1946年生
白瓷平鉢
(高さ4.5×径22)
 徹底的に「白」にこだわってみようと思った昨年(2001年)夏。「白」を中心にした理由は、幾つか存在する。
 まず、彼のうつわ感。『清楚で気品のある大陸らしい雰囲気のするうつわ』が好きと言う。天目・青磁に始まり、白瓷・宋赤絵・墨流し・練り込み・白地黒花・刷毛目など中国陶器を中心に、若い頃相当のめり込んでいたと聞いた。そして中国では磁州窯、朝鮮では李朝白磁を好む。中国陶磁器の歴史は、龍泉窯・景徳鎮窯・建窯など「官窯」を中心に発展してきた。そんな中で、民陶の中心的存在である磁州窯に惹かれ、白胎陶器を深く研究するようになった彼にしか出来ない「白」があるはずである。

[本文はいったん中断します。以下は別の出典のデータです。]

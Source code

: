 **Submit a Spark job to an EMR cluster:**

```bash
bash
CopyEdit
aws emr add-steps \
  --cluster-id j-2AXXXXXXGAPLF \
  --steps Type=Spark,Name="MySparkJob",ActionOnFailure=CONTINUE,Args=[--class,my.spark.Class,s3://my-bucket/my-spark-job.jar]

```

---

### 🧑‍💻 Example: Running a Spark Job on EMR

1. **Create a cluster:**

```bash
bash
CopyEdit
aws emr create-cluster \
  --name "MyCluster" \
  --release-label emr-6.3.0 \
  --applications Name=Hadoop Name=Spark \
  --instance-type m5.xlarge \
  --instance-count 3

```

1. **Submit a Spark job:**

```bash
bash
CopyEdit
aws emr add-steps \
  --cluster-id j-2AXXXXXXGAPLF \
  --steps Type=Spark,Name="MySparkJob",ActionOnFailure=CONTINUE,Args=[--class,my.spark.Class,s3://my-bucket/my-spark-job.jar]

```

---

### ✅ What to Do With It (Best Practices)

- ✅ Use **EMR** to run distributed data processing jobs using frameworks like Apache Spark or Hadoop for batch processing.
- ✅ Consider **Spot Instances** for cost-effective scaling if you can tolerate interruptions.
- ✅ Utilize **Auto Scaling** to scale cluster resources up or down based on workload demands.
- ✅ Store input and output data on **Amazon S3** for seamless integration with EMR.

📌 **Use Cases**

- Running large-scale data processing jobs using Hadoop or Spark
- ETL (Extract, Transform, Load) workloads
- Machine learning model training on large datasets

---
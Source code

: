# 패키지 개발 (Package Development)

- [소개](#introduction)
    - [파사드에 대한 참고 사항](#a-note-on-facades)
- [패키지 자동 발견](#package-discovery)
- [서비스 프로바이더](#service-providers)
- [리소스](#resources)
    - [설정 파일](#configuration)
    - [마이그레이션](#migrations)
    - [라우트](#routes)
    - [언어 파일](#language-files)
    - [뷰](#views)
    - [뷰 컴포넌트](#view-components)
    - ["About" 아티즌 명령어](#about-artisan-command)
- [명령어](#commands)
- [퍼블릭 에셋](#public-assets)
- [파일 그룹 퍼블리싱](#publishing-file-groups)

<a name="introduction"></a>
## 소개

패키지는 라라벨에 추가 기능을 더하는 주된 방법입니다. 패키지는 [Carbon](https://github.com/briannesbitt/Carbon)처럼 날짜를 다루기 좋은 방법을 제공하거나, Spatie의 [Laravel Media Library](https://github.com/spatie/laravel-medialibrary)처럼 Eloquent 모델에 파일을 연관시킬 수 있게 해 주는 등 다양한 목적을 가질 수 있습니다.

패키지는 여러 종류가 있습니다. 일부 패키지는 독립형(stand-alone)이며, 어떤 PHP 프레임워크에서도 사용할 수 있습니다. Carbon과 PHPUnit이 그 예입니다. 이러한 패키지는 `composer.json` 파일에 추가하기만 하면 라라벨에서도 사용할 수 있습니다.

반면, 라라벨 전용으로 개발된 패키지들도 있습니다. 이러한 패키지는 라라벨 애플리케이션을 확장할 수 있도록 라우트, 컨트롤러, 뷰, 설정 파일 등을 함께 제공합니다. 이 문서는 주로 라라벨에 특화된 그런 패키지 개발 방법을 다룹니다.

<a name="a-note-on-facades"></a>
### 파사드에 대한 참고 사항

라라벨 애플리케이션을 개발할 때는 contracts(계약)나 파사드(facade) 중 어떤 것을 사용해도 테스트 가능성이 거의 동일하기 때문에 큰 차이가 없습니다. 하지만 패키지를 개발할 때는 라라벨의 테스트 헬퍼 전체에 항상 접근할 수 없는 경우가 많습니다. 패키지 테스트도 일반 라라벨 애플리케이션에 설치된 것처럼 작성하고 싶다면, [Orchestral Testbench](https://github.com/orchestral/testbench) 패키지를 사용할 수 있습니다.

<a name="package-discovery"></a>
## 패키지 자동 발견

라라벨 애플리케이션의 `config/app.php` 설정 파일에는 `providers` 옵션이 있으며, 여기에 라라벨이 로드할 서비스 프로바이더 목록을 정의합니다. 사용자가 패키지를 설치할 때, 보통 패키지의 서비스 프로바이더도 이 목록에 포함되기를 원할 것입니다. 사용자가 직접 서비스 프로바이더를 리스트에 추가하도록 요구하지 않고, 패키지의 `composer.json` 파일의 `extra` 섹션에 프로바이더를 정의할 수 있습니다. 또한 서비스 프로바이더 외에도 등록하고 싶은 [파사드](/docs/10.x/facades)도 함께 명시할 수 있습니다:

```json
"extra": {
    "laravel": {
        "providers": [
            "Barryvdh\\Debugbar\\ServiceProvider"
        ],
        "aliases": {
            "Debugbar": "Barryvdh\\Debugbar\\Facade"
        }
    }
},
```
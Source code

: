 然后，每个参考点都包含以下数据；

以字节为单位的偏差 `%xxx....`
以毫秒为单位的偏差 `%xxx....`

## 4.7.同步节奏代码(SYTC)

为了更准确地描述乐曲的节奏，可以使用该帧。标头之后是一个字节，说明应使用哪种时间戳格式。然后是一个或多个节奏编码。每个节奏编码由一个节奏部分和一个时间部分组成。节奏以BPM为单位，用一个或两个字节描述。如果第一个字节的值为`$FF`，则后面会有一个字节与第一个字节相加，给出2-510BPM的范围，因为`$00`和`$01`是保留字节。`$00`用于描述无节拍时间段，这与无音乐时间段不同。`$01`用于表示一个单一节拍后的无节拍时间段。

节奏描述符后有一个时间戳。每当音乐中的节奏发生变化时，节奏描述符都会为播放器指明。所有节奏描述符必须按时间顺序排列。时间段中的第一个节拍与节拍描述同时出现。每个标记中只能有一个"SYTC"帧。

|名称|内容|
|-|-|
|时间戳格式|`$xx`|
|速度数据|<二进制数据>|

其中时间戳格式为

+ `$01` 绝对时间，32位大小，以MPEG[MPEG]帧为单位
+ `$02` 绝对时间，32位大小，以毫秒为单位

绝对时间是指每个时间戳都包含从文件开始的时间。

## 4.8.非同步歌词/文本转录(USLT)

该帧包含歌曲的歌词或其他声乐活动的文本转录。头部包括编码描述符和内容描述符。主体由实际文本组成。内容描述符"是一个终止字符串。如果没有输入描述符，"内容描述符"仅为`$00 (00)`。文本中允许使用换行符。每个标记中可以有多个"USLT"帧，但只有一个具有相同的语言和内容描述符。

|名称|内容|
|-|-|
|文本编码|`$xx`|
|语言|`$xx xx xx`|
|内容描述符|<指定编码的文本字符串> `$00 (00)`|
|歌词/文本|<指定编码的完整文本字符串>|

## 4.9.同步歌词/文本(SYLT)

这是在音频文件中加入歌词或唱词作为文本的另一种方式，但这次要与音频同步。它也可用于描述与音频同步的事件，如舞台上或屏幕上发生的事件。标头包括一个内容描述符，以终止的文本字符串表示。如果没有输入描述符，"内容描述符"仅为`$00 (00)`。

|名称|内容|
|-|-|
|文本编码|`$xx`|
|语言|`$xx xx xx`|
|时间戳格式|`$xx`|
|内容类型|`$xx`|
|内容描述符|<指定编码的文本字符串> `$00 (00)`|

 そしてもう一つの理由が、北大路魯山人。何だかとっても「ありがたい」響きのする「ものづくり」である。書画・篆刻にすぐれた才能を発揮し、陶芸の世界においても一流のプロデューサーである。そんな「魯山人の食器」というものに、修業時代の彼は徹底的に触れている。そんな彼に魯山人の食器の話をすると、「わたしは対極にある食器作りでしょうね。」と笑って応える。いやというほどそばにいたからこそ、見えてくるものがある。
 最近彼の子息と会う機会が増えた。ある話の中で「父は、自分の個性を殺してでも中に入れる料理が生きるように考えてうつわを作っている人です。」と言っていた。確かに彼の食器は、一見そのように見える。しかし、京都の料理人が愛し、フードコーディネーターと呼ばれる人たちが絶賛し、料理雑誌にしばしば登場する上原食器。本質は、別のところにある。「白」だけが並ぶ空間では、いやが上でもうつわの本質が浮き彫りにされる。いや、さらされる。
 作陶30年。いよいよ全貌を現すその夏がやってきた。